- Required work
Give back the data in full, with every line exact.

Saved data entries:
-=-=-=-=-
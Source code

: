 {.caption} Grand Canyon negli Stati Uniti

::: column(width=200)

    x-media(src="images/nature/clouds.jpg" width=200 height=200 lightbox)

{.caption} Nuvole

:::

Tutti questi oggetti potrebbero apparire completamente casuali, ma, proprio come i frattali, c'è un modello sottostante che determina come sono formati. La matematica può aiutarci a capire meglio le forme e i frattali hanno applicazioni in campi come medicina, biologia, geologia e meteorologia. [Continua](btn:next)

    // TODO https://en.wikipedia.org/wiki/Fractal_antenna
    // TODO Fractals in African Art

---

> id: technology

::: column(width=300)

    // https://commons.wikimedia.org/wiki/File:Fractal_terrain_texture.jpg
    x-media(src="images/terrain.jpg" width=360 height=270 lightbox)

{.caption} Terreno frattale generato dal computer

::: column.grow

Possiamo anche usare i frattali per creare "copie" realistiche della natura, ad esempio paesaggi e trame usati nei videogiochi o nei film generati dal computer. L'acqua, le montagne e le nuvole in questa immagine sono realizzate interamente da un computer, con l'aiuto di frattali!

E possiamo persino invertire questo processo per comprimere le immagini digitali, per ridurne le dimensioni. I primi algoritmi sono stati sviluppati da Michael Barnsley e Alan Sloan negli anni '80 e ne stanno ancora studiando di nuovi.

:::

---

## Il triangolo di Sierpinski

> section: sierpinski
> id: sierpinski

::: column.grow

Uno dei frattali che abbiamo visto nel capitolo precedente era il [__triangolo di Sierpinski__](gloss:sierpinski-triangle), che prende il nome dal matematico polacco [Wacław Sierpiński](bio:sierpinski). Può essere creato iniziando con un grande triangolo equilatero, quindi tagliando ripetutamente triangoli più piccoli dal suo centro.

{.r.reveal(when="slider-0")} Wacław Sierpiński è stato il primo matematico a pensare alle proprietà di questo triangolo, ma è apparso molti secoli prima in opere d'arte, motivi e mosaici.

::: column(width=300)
-=-=-=-=-
- Response to this task
Source code

: {.caption} Grand Canyon negli Stati Uniti

::: column(width=200)

    x-media(src="images/nature/clouds.jpg" width=200 height=200 lightbox)

{.caption} Nuvole

:::

Tutti questi oggetti potrebbero apparire completamente casuali, ma, proprio come i frattali, c'è un modello sottostante che determina come sono formati. La matematica può aiutarci a capire meglio le forme e i frattali hanno applicazioni in campi come medicina, biologia, geologia e meteorologia. [Continua](btn:next)

    // TODO https://en.wikipedia.org/wiki/Fractal_antenna
    // TODO Fractals in African Art

---

> id: technology

::: column(width=300)

    // https://commons.wikimedia.org/wiki/File:Fractal_terrain_texture.jpg
    x-media(src="images/terrain.jpg" width=360 height=270 lightbox)

{.caption} Terreno frattale generato dal computer

::: column.grow

Possiamo anche usare i frattali per creare "copie" realistiche della natura, ad esempio paesaggi e trame usati nei videogiochi o nei film generati dal computer. L'acqua, le montagne e le nuvole in questa immagine sono realizzate interamente da un computer, con l'aiuto di frattali!

E possiamo persino invertire questo processo per comprimere le immagini digitali, per ridurne le dimensioni. I primi algoritmi sono stati sviluppati da Michael Barnsley e Alan Sloan negli anni '80 e ne stanno ancora studiando di nuovi.

:::

---

## Il triangolo di Sierpinski

> section: sierpinski
> id: sierpinski

::: column.grow

Uno dei frattali che abbiamo visto nel capitolo precedente era il [__triangolo di Sierpinski__](gloss:sierpinski-triangle), che prende il nome dal matematico polacco [Wacław Sierpiński](bio:sierpinski). Può essere creato iniziando con un grande triangolo equilatero, quindi tagliando ripetutamente triangoli più piccoli dal suo centro.

{.r.reveal(when="slider-0")} Wacław Sierpiński è stato il primo matematico a pensare alle proprietà di questo triangolo, ma è apparso molti secoli prima in opere d'arte, motivi e mosaici.

::: column(width=300)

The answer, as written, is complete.